It is true, by the way, that damp fingers stick to those Ivory keys like they were glued. Just the nature of Ivory.

The yellowing of Ivory keys is removeable--if you want to remove it. The yellowing is considered an embellishment and proof of age, adding to the value of Ivory collectibles.

As for the slaughter of elephants, I have heard from a number of sources that a certain amount of Ivory has in recent years become available in compliance with international law. I have seen apparently reputable companies offering ultra-expensive new-Ivory collectibles, and I have a hard time believing that their Ivory is from an illegal source, what with them advertising it openly in numerous American magazines.

I have heard different accounts about where this (supposedly) legal Ivory originates. Some say it is Mammoth Ivory. Others say that the U.N. approved five African countries to sell Ivory because they were being overrun with elephants and the countries needed the money. It is usually added that because Ivory has become profitable, people in those countries are breeding elephants and so they have more elephants than ever--you have heard that sort of thing about the Bison--which leads some people to conclude that an effective way to save elephants as a species is to legalize the sale of Ivory.

(You need not read all the following links to see my point--I put them here just for the curious to pick and choose as you like.)

Or maybe it was three African countries, depending on which source you read:

http://www.ens-newswire.com/ens/nov2002/2002-11-12-01.asp

Before you read that article and conclude that it must have been a one-time sale in 2002, look at this (for example):

http://www.ens-newswire.com/ens/oct2006/2006-10-05-03.asp

Yes, that post describes another one-time sale, this time four years later. Can you have two "one-time" sales of Ivory? Hmmmm... something fishy about all this.

Maybe the sale was delayed for years:

http://www.newscientist.com/article/dn3046.html

There is of course controversy about whether legalizing Ivory sales will lead to the elephant species' destruction or salvation:

http://www.animallaw.info/journals/jo_pdf/lralvol_7p119.pdf

Some African countries reportedly demand legal Ivory sales, allegedly to combat terrible elephant-pest problems:

http://forests.org/archive/africa/ovelezim.htm

Some of the legal Ivory trade has apparently been approved very recently:

http://news.nationalgeographic.com/news/2007/06/070604-ivory-sale.html

http://www.iht.com/articles/2007/06/14/asia/ivory.php

Still other people say lots of estates include giant Ivory tusks which are so numerous that they account for much of the new Ivory collectibles:

http://www.ivorybuyer.com/

As you can see, the sources do not give a clear, consistent picture of precisely what has occurred. Confirmation or disconfirmation of the legality of new Ivory can be found depending on where you look and who you ask. Even official sources (the U. S. Government) will give you conflicting answers depending on the office you contact.
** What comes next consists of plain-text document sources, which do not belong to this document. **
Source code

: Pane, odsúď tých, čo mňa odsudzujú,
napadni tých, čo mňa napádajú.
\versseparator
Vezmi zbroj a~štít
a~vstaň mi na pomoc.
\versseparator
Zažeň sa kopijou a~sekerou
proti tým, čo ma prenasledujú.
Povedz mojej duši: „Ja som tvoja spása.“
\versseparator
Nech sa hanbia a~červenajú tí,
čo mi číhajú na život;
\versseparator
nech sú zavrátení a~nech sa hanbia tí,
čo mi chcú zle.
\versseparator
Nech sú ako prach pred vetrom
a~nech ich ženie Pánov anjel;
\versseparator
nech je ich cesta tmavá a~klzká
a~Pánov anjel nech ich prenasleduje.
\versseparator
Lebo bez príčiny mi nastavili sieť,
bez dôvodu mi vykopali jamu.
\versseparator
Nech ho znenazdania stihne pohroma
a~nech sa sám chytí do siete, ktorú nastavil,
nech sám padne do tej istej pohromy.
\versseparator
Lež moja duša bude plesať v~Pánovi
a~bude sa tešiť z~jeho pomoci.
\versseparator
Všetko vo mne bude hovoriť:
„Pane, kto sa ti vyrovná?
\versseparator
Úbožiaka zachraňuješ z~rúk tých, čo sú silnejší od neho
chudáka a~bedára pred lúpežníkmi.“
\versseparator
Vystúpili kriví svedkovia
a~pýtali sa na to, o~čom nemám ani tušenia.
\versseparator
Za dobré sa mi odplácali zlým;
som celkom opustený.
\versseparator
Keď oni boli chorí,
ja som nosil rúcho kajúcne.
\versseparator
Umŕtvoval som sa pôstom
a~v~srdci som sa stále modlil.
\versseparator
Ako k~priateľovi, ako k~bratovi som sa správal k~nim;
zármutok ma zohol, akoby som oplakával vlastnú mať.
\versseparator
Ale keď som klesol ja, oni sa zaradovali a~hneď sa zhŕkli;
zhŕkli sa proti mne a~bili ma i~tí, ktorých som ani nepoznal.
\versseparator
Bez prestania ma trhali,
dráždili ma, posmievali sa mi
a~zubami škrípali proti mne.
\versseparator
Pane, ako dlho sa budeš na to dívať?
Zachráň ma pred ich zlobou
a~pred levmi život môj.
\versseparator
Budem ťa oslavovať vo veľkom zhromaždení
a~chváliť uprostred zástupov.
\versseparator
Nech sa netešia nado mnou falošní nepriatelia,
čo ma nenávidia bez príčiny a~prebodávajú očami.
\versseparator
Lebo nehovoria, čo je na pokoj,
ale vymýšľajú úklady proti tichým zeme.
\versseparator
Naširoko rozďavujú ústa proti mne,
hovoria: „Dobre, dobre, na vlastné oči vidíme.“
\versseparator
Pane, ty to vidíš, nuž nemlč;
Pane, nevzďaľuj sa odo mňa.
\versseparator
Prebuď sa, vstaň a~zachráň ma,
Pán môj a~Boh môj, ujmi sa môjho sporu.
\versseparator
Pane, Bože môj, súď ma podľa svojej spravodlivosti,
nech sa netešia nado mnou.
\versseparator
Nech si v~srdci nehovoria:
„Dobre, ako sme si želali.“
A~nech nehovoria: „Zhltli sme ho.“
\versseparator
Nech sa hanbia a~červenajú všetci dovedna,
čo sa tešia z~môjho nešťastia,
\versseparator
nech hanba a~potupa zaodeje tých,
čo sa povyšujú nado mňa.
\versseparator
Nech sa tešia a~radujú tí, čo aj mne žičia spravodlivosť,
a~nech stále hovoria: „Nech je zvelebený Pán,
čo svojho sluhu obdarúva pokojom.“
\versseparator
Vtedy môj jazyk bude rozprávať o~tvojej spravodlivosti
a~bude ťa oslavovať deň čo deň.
I am not very confident that any sources I could find necessarily got the story straight. There is enormous potential for disinformation on this topic, where guilt and greed are vying for a chance to veil the truth. It is the nature of the news business that almost every news story is tainted with deliberate and accidental misinformation, and this goes double--no, triple--on a topic as sensitive as Ivory and endangered species. I am still waiting to see a thorough, clear, well-researched article on new Ivory--one that includes a mature, wide-ranging, penetrating perspective on the issue. Probably it is yet to be written. You can get plenty of stuff from obviously-biased partisans, and from reporters who were rushing to meet a deadline. I would like to see something really good for a change.

Oops, I see I am off topic.

To return to the original question:

Anyway, I can play much better on Ivory keys. Fantastic touch and feel. I just love them.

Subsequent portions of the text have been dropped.